Since we already know that the kinetic energy is in Joules and 1J = kg⋅m²⋅s⁻² whose dimensional formula is "[M^(1)*L^(2)*T(-2)]" this can be added to the standard_formula as

=> (update-sformula [{:quantity "energy", :dimension "[M^(1)*L^(2)*T(-2)]"}])
[{:quantity "volume", :dimension "[M^(0)*L^(3)*T^(0)]"}
{:quantity "velocity", :dimension "[M^(0)*L^(1)*T^(-1)]"}
{:quantity "acceleration", :dimension "[M^(0)*L^(1)*T^(-2)]"}
{:quantity "force", :dimension "[M^(1)*L^(1)*T^(-2)]"}
{:quantity "mass density", :dimension "[M^(1)*L^(-3)*T^(0)]"}
{:quantity "energy", :dimension "[M^(1)*L^(2)*T(-2)]"}]
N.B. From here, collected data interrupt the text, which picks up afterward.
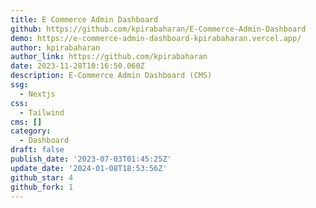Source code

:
 ```yaml
---
title: E Commerce Admin Dashboard
github: https://github.com/kpirabaharan/E-Commerce-Admin-Dashboard
demo: https://e-commerce-admin-dashboard-kpirabaharan.vercel.app/
author: kpirabaharan
author_link: https://github.com/kpirabaharan
date: 2023-11-28T10:16:50.060Z
description: E-Commerce Admin Dashboard (CMS)
ssg:
  - Nextjs
css:
  - Tailwind
cms: []
category:
  - Dashboard
draft: false
publish_date: '2023-07-03T01:45:25Z'
update_date: '2024-01-08T18:53:56Z'
github_star: 4
github_fork: 1
---
```

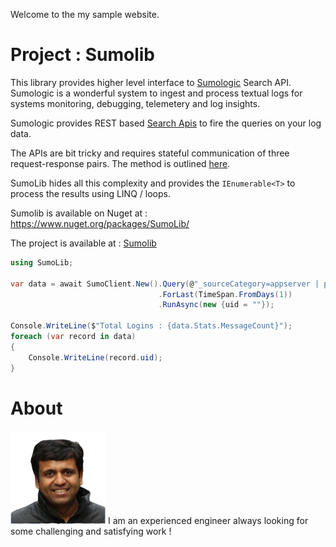 Welcome to the my sample website.

# Project : Sumolib

This library provides higher level interface to [Sumologic](https://www.sumologic.com/) Search API. Sumologic is a wonderful system to ingest and process textual logs for systems monitoring, debugging, telemetery and log insights.

Sumologic provides REST based [Search Apis](https://help.sumologic.com/APIs/Search-Job-API/About-the-Search-Job-API) to fire the queries on your log data.

The APIs are bit tricky and requires stateful communication of three request-response pairs. The method is outlined [here](https://help.sumologic.com/APIs/Search-Job-API/About-the-Search-Job-API#process-flow).

SumoLib hides all this complexity and provides the `IEnumerable<T>` to process the results using LINQ / loops.

Sumolib is available on Nuget at : https://www.nuget.org/packages/SumoLib/

The project is available at : [Sumolib](https://github.com/porechajp/sumolib)

```csharp
using SumoLib;

var data = await SumoClient.New().Query(@"_sourceCategory=appserver | parse""Login:*"" as uid | fields uid")
                                 .ForLast(TimeSpan.FromDays(1))
                                 .RunAsync(new {uid = ""});

Console.WriteLine($"Total Logins : {data.Stats.MessageCount}");
foreach (var record in data)
{
    Console.WriteLine(record.uid);
}

```

# About

![Jatan Porecha](assets/jatan-photo-removebg.png)
I am an experienced engineer always looking for some challenging and satisfying work !
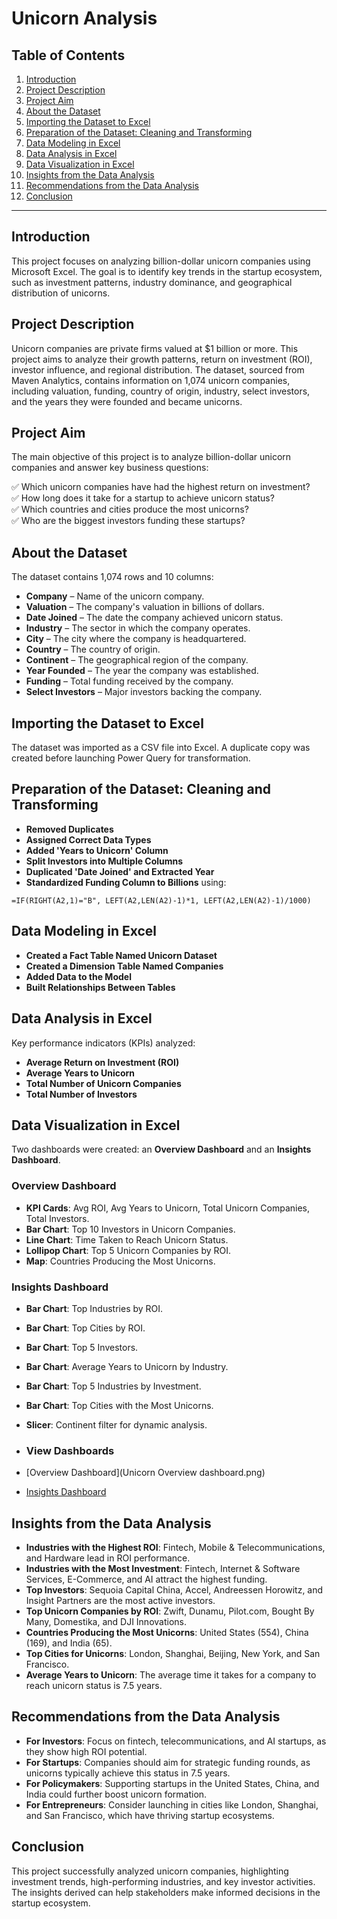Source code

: # **Unicorn Analysis**

## **Table of Contents**

1. [Introduction](#introduction)  
2. [Project Description](#project-description)  
3. [Project Aim](#project-aim)  
4. [About the Dataset](#about-the-dataset)  
5. [Importing the Dataset to Excel](#importing-the-dataset-to-excel)  
6. [Preparation of the Dataset: Cleaning and Transforming](#preparation-of-the-dataset-cleaning-and-transforming)  
7. [Data Modeling in Excel](#data-modeling-in-excel)  
8. [Data Analysis in Excel](#data-analysis-in-excel)  
9. [Data Visualization in Excel](#data-visualization-in-excel)  
10. [Insights from the Data Analysis](#insights-from-the-data-analysis)  
11. [Recommendations from the Data Analysis](#recommendations-from-the-data-analysis)  
12. [Conclusion](#conclusion)  

---

## **Introduction**

This project focuses on analyzing billion-dollar unicorn companies using Microsoft Excel. The goal is to identify key trends in the startup ecosystem, such as investment patterns, industry dominance, and geographical distribution of unicorns. 

## **Project Description**

Unicorn companies are private firms valued at $1 billion or more. This project aims to analyze their growth patterns, return on investment (ROI), investor influence, and regional distribution. The dataset, sourced from Maven Analytics, contains information on 1,074 unicorn companies, including valuation, funding, country of origin, industry, select investors, and the years they were founded and became unicorns.

## **Project Aim**

The main objective of this project is to analyze billion-dollar unicorn companies and answer key business questions:

✅ Which unicorn companies have had the highest return on investment?  
✅ How long does it take for a startup to achieve unicorn status?  
✅ Which countries and cities produce the most unicorns?  
✅ Who are the biggest investors funding these startups?  

## **About the Dataset**

The dataset contains 1,074 rows and 10 columns:

- **Company** – Name of the unicorn company.
- **Valuation** – The company's valuation in billions of dollars.
- **Date Joined** – The date the company achieved unicorn status.
- **Industry** – The sector in which the company operates.
- **City** – The city where the company is headquartered.
- **Country** – The country of origin.
- **Continent** – The geographical region of the company.
- **Year Founded** – The year the company was established.
- **Funding** – Total funding received by the company.
- **Select Investors** – Major investors backing the company.

## **Importing the Dataset to Excel**

The dataset was imported as a CSV file into Excel. A duplicate copy was created before launching Power Query for transformation.

## **Preparation of the Dataset: Cleaning and Transforming**

- **Removed Duplicates**  
- **Assigned Correct Data Types**  
- **Added 'Years to Unicorn' Column**  
- **Split Investors into Multiple Columns**  
- **Duplicated 'Date Joined' and Extracted Year**  
- **Standardized Funding Column to Billions** using:

```excel
=IF(RIGHT(A2,1)="B", LEFT(A2,LEN(A2)-1)*1, LEFT(A2,LEN(A2)-1)/1000)
```

## **Data Modeling in Excel**

- **Created a Fact Table Named Unicorn Dataset**  
- **Created a Dimension Table Named Companies**  
- **Added Data to the Model**  
- **Built Relationships Between Tables**  

## **Data Analysis in Excel**

Key performance indicators (KPIs) analyzed:

- **Average Return on Investment (ROI)**
- **Average Years to Unicorn**
- **Total Number of Unicorn Companies**
- **Total Number of Investors**

## **Data Visualization in Excel**
Two dashboards were created: an **Overview Dashboard** and an **Insights Dashboard**.

### **Overview Dashboard**
- **KPI Cards**: Avg ROI, Avg Years to Unicorn, Total Unicorn Companies, Total Investors.
- **Bar Chart**: Top 10 Investors in Unicorn Companies.
- **Line Chart**: Time Taken to Reach Unicorn Status.
- **Lollipop Chart**: Top 5 Unicorn Companies by ROI.
- **Map**: Countries Producing the Most Unicorns.

### **Insights Dashboard**
- **Bar Chart**: Top Industries by ROI.
- **Bar Chart**: Top Cities by ROI.
- **Bar Chart**: Top 5 Investors.
- **Bar Chart**: Average Years to Unicorn by Industry.
- **Bar Chart**: Top 5 Industries by Investment.
- **Bar Chart**: Top Cities with the Most Unicorns.
- **Slicer**: Continent filter for dynamic analysis.

- ### **View Dashboards**
- [Overview Dashboard](Unicorn Overview dashboard.png)  
- [Insights Dashboard](#)  

## **Insights from the Data Analysis**

- **Industries with the Highest ROI**: Fintech, Mobile & Telecommunications, and Hardware lead in ROI performance.
- **Industries with the Most Investment**: Fintech, Internet & Software Services, E-Commerce, and AI attract the highest funding.
- **Top Investors**: Sequoia Capital China, Accel, Andreessen Horowitz, and Insight Partners are the most active investors.
- **Top Unicorn Companies by ROI**: Zwift, Dunamu, Pilot.com, Bought By Many, Domestika, and DJI Innovations.
- **Countries Producing the Most Unicorns**: United States (554), China (169), and India (65).
- **Top Cities for Unicorns**: London, Shanghai, Beijing, New York, and San Francisco.
- **Average Years to Unicorn**: The average time it takes for a company to reach unicorn status is 7.5 years.

## **Recommendations from the Data Analysis**

- **For Investors**: Focus on fintech, telecommunications, and AI startups, as they show high ROI potential.
- **For Startups**: Companies should aim for strategic funding rounds, as unicorns typically achieve this status in 7.5 years.
- **For Policymakers**: Supporting startups in the United States, China, and India could further boost unicorn formation.
- **For Entrepreneurs**: Consider launching in cities like London, Shanghai, and San Francisco, which have thriving startup ecosystems.

## **Conclusion**

This project successfully analyzed unicorn companies, highlighting investment trends, high-performing industries, and key investor activities. The insights derived can help stakeholders make informed decisions in the startup ecosystem.
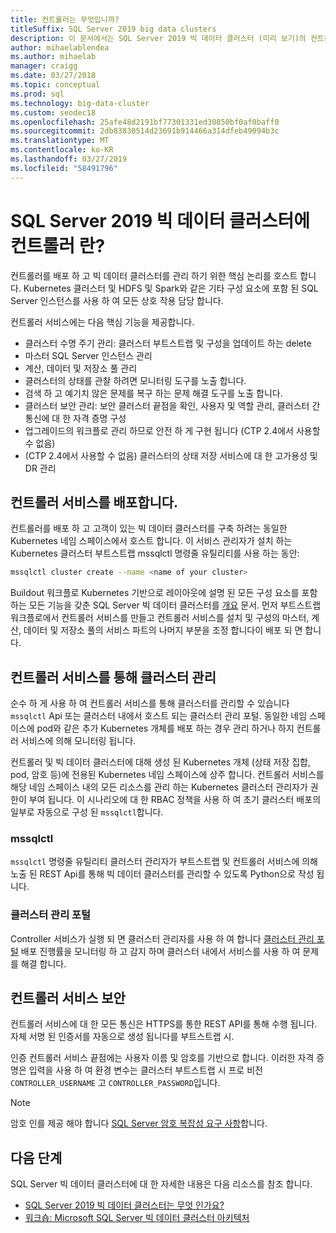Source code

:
 ```yaml
---
title: 컨트롤러는 무엇입니까?
titleSuffix: SQL Server 2019 big data clusters
description: 이 문서에서는 SQL Server 2019 빅 데이터 클러스터 (미리 보기)의 컨트롤러를 설명 합니다.
author: mihaelablendea
ms.author: mihaelab
manager: craigg
ms.date: 03/27/2018
ms.topic: conceptual
ms.prod: sql
ms.technology: big-data-cluster
ms.custom: seodec18
ms.openlocfilehash: 25afe48d2191bf77301331ed30850bf0af0baff0
ms.sourcegitcommit: 2db83830514d23691b914466a314dfeb49094b3c
ms.translationtype: MT
ms.contentlocale: ko-KR
ms.lasthandoff: 03/27/2019
ms.locfileid: "58491796"
---
```

# <a name="what-is-the-controller-on-a-sql-server-2019-big-data-cluster"></a>SQL Server 2019 빅 데이터 클러스터에 컨트롤러 란?

컨트롤러를 배포 하 고 빅 데이터 클러스터를 관리 하기 위한 핵심 논리를 호스트 합니다. Kubernetes 클러스터 및 HDFS 및 Spark와 같은 기타 구성 요소에 포함 된 SQL Server 인스턴스를 사용 하 여 모든 상호 작용 담당 합니다. 

컨트롤러 서비스에는 다음 핵심 기능을 제공합니다.

- 클러스터 수명 주기 관리: 클러스터 부트스트랩 및 구성을 업데이트 하는 delete
- 마스터 SQL Server 인스턴스 관리
- 계산, 데이터 및 저장소 풀 관리
- 클러스터의 상태를 관찰 하려면 모니터링 도구를 노출 합니다.
- 검색 하 고 예기치 않은 문제를 복구 하는 문제 해결 도구를 노출 합니다.
- 클러스터 보안 관리: 보안 클러스터 끝점을 확인, 사용자 및 역할 관리, 클러스터 간 통신에 대 한 자격 증명 구성
- 업그레이드의 워크플로 관리 하므로 안전 하 게 구현 됩니다 (CTP 2.4에서 사용할 수 없음)
- (CTP 2.4에서 사용할 수 없음) 클러스터의 상태 저장 서비스에 대 한 고가용성 및 DR 관리

## <a name="deploying-the-controller-service"></a>컨트롤러 서비스를 배포합니다.

컨트롤러를 배포 하 고 고객이 있는 빅 데이터 클러스터를 구축 하려는 동일한 Kubernetes 네임 스페이스에서 호스트 합니다. 이 서비스 관리자가 설치 하는 Kubernetes 클러스터 부트스트랩 mssqlctl 명령줄 유틸리티를 사용 하는 동안:

```bash
mssqlctl cluster create --name <name of your cluster>
```

Buildout 워크플로 Kubernetes 기반으로 레이아웃에 설명 된 모든 구성 요소를 포함 하는 모든 기능을 갖춘 SQL Server 빅 데이터 클러스터를 [개요](big-data-cluster-overview.md) 문서. 먼저 부트스트랩 워크플로에서 컨트롤러 서비스를 만들고 컨트롤러 서비스를 설치 및 구성의 마스터, 계산, 데이터 및 저장소 풀의 서비스 파트의 나머지 부분을 조정 합니다이 배포 되 면 합니다.

## <a name="managing-the-cluster-through-the-controller-service"></a>컨트롤러 서비스를 통해 클러스터 관리

순수 하 게 사용 하 여 컨트롤러 서비스를 통해 클러스터를 관리할 수 있습니다 `mssqlctl` Api 또는 클러스터 내에서 호스트 되는 클러스터 관리 포털. 동일한 네임 스페이스에 pod와 같은 추가 Kubernetes 개체를 배포 하는 경우 관리 하거나 하지 컨트롤러 서비스에 의해 모니터링 됩니다.

컨트롤러 및 빅 데이터 클러스터에 대해 생성 된 Kubernetes 개체 (상태 저장 집합, pod, 암호 등)에 전용된 Kubernetes 네임 스페이스에 상주 합니다. 컨트롤러 서비스를 해당 네임 스페이스 내의 모든 리소스를 관리 하는 Kubernetes 클러스터 관리자가 권한이 부여 됩니다.  이 시나리오에 대 한 RBAC 정책을 사용 하 여 초기 클러스터 배포의 일부로 자동으로 구성 된 `mssqlctl`합니다. 

### <a name="mssqlctl"></a>mssqlctl

`mssqlctl` 명령줄 유틸리티 클러스터 관리자가 부트스트랩 및 컨트롤러 서비스에 의해 노출 된 REST Api를 통해 빅 데이터 클러스터를 관리할 수 있도록 Python으로 작성 됩니다.

### <a name="cluster-administration-portal"></a>클러스터 관리 포털

Controller 서비스가 실행 되 면 클러스터 관리자를 사용 하 여 합니다 [클러스터 관리 포털](cluster-admin-portal.md) 배포 진행률을 모니터링 하 고 감지 하며 클러스터 내에서 서비스를 사용 하 여 문제를 해결 합니다.

## <a name="controller-service-security"></a>컨트롤러 서비스 보안

컨트롤러 서비스에 대 한 모든 통신은 HTTPS를 통한 REST API를 통해 수행 됩니다. 자체 서명 된 인증서를 자동으로 생성 됩니다를 부트스트랩 시. 

인증 컨트롤러 서비스 끝점에는 사용자 이름 및 암호를 기반으로 합니다. 이러한 자격 증명은 입력을 사용 하 여 환경 변수는 클러스터 부트스트랩 시 프로 비전 `CONTROLLER_USERNAME` 고 `CONTROLLER_PASSWORD`입니다.

> [!NOTE]
> 암호 인를 제공 해야 합니다 [SQL Server 암호 복잡성 요구 사항](https://docs.microsoft.com/sql/relational-databases/security/password-policy?view=sql-server-2017)합니다.

## <a name="next-steps"></a>다음 단계

SQL Server 빅 데이터 클러스터에 대 한 자세한 내용은 다음 리소스를 참조 합니다.

- [SQL Server 2019 빅 데이터 클러스터는 무엇 인가요?](big-data-cluster-overview.md)
- [워크숍: Microsoft SQL Server 빅 데이터 클러스터 아키텍처](https://github.com/Microsoft/sqlworkshops/tree/master/sqlserver2019bigdataclusters)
Now since "energy" is one of the :quantity in the standard_formula, we can now add the symbol "e" in our definition as follows

=> (def varpars (conj varpars {:symbol "e", :quantity "energy"}))
=> (pprint varpars)
[{:symbol "m", :quantity "mass"}
{:symbol "v", :quantity "velocity"}
{:symbol "a", :quantity "acceleration"}
{:symbol "e", :quantity "energy"}]